Which timeout should I set to an external service? - api

This service is a remote session pool. I need to ask for a session to work with other services. In most cases, this pool will have a session available, so in 15ms i will have a response. But sometimes, it will need to create a session on demand, requiring up to 800ms to create it.
I have two options in mind to handle this situation:
To set a 15ms timeout, and to implement a retry policy up with an exponential back off until 800ms. This service will create the required session no matter whether I am connected to it.
To set a 800ms timeout, and to keep connected to the service until a session is available for me.
In both cases, there's no guarantee that I will have a session after 800ms.
So the question is: Which are the pro/cons for each option?

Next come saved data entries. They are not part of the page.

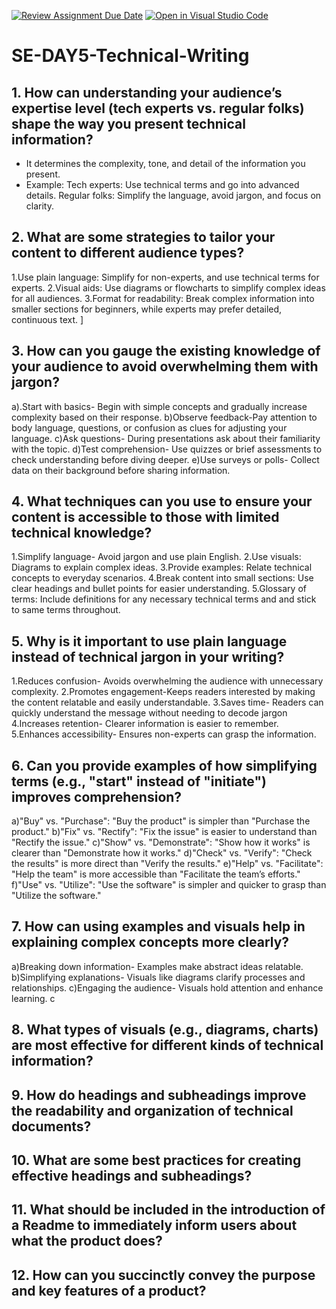 [![Review Assignment Due Date](https://classroom.github.com/assets/deadline-readme-button-22041afd0340ce965d47ae6ef1cefeee28c7c493a6346c4f15d667ab976d596c.svg)](https://classroom.github.com/a/zsAR-pyY)
[![Open in Visual Studio Code](https://classroom.github.com/assets/open-in-vscode-2e0aaae1b6195c2367325f4f02e2d04e9abb55f0b24a779b69b11b9e10269abc.svg)](https://classroom.github.com/online_ide?assignment_repo_id=16221887&assignment_repo_type=AssignmentRepo)
# SE-DAY5-Technical-Writing
## 1. How can understanding your audience’s expertise level (tech experts vs. regular folks) shape the way you present technical information?
- It determines the complexity, tone, and detail of the information you present.
- Example: Tech experts: Use technical terms and go into advanced details.
           Regular folks: Simplify the language, avoid jargon, and focus on clarity.
## 2. What are some strategies to tailor your content to different audience types?
1.Use plain language: Simplify for non-experts, and use technical terms for experts.
2.Visual aids: Use diagrams or flowcharts to simplify complex ideas for all audiences.
3.Format for readability: Break complex information into smaller sections for beginners, while experts may prefer detailed, continuous text.
]
## 3. How can you gauge the existing knowledge of your audience to avoid overwhelming them with jargon?
a).Start with basics- Begin with simple concepts and gradually increase complexity based on their response.
b)Observe feedback-Pay attention to body language, questions, or confusion as clues for adjusting your language.
c)Ask questions- During presentations ask about their familiarity with the topic.
d)Test comprehension- Use quizzes or brief assessments to check understanding before diving deeper.
e)Use surveys or polls- Collect data on their background before sharing information.
## 4. What techniques can you use to ensure your content is accessible to those with limited technical knowledge?
1.Simplify language- Avoid jargon and use plain English.
2.Use visuals: Diagrams to explain complex ideas.
3.Provide examples: Relate technical concepts to everyday scenarios.
4.Break content into small sections: Use clear headings and bullet points for easier understanding.
5.Glossary of terms: Include definitions for any necessary technical terms and and stick to same terms throughout.
## 5. Why is it important to use plain language instead of technical jargon in your writing?
1.Reduces confusion- Avoids overwhelming the audience with unnecessary complexity.
2.Promotes engagement-Keeps readers interested by making the content relatable and easily understandable.
3.Saves time- Readers can quickly understand the message without needing to decode jargon
4.Increases retention- Clearer information is easier to remember.
5.Enhances accessibility- Ensures non-experts can grasp the information.
## 6. Can you provide examples of how simplifying terms (e.g., "start" instead of "initiate") improves comprehension?
a)"Buy" vs. "Purchase": "Buy the product" is simpler than "Purchase the product."
b)"Fix" vs. "Rectify": "Fix the issue" is easier to understand than "Rectify the issue."
c)"Show" vs. "Demonstrate": "Show how it works" is clearer than "Demonstrate how it works."
d)"Check" vs. "Verify": "Check the results" is more direct than "Verify the results."
e)"Help" vs. "Facilitate": "Help the team" is more accessible than "Facilitate the team’s efforts."
f)"Use" vs. "Utilize": "Use the software" is simpler and quicker to grasp than "Utilize the software."
## 7. How can using examples and visuals help in explaining complex concepts more clearly?
a)Breaking down information- Examples make abstract ideas relatable.
b)Simplifying explanations- Visuals like diagrams clarify processes and relationships.
c)Engaging the audience- Visuals hold attention and enhance learning.
c
## 8. What types of visuals (e.g., diagrams, charts) are most effective for different kinds of technical information?
## 9. How do headings and subheadings improve the readability and organization of technical documents?
## 10. What are some best practices for creating effective headings and subheadings?
## 11. What should be included in the introduction of a Readme to immediately inform users about what the product does?
## 12. How can you succinctly convey the purpose and key features of a product?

1 . To set a 15ms timeout, and to implement a retry policy up with an exponential back off until 800ms. This service will create the required session no matter whether I am connected to it.
Pro
Detects that the session is not available immediately, don't need to wait almost a second for this.
It's up to the client to request again for the session or go by other way, you have more flexibility for different use cases.
You could differentiate the undesired event of waiting for a session more than 15msec reporting each time the fallback strategy goes on, useful for abnormal session pool behaviour detection.
Cons
The code is more complex because of the fallback behaviour.
Multiple parameters because of different timeouts.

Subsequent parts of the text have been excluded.